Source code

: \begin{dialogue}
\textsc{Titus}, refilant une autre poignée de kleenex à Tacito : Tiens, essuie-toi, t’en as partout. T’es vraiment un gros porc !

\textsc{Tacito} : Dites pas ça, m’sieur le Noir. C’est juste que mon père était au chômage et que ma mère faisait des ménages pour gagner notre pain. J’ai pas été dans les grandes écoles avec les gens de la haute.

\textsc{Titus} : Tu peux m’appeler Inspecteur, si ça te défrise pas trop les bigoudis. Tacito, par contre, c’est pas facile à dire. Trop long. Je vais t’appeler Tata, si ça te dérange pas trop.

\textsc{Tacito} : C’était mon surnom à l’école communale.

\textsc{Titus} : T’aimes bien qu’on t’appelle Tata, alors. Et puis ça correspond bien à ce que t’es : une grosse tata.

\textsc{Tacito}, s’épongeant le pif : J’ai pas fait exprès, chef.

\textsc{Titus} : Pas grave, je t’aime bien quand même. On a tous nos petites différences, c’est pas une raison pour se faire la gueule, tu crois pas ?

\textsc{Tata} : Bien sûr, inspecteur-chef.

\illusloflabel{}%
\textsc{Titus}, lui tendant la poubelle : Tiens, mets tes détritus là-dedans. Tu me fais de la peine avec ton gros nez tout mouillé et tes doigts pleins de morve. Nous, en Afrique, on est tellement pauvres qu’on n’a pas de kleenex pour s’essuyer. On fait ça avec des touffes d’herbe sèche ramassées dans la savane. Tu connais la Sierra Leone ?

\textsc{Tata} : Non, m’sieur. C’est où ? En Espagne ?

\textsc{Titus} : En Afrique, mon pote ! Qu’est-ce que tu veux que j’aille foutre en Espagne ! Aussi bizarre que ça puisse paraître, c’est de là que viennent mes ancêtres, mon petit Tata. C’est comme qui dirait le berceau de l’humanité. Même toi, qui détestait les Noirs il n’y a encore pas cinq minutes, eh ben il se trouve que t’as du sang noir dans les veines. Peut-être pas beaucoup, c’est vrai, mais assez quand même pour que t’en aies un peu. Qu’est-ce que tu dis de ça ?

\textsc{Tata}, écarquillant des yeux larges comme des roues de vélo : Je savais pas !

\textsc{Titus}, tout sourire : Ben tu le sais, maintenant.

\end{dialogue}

* * *

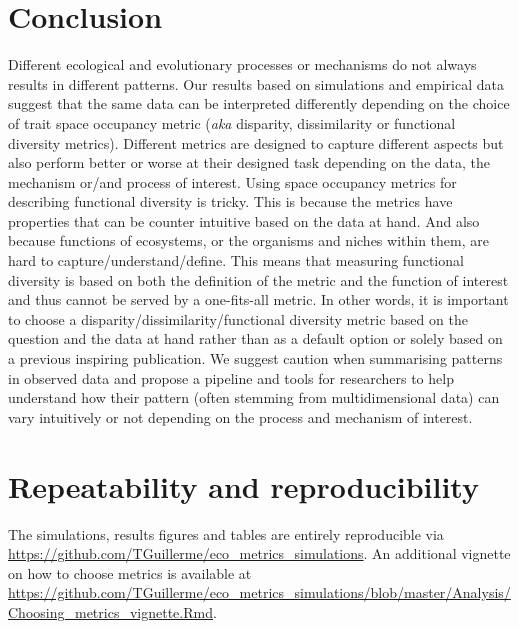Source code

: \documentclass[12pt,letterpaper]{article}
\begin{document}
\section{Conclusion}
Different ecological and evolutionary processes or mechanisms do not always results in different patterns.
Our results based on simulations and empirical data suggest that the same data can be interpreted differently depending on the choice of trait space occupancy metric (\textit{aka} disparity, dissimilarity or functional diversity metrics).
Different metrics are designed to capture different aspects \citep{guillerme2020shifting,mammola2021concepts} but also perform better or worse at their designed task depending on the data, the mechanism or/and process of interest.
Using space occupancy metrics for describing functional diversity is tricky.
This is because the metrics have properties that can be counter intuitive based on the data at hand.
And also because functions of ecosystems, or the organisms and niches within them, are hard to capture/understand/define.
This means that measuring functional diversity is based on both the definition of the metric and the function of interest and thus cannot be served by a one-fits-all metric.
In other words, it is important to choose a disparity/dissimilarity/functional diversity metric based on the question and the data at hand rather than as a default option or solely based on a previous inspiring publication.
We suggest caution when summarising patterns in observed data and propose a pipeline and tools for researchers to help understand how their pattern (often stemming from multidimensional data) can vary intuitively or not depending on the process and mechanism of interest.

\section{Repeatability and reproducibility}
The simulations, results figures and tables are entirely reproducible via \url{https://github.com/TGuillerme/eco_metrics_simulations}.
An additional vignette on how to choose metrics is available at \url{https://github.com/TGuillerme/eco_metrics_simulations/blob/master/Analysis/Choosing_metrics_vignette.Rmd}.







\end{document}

### TASK
Starting with the line above that holds "And also because" and stopping with the line that holds "In other words, it", reproduce each line exactly, omitting all other lines.

### RESULT BELOW
And also because functions of ecosystems, or the organisms and niches within them, are hard to capture/understand/define.
This means that measuring functional diversity is based on both the definition of the metric and the function of interest and thus cannot be served by a one-fits-all metric.
In other words, it is important to choose a disparity/dissimilarity/functional diversity metric based on the question and the data at hand rather than as a default option or solely based on a previous inspiring publication.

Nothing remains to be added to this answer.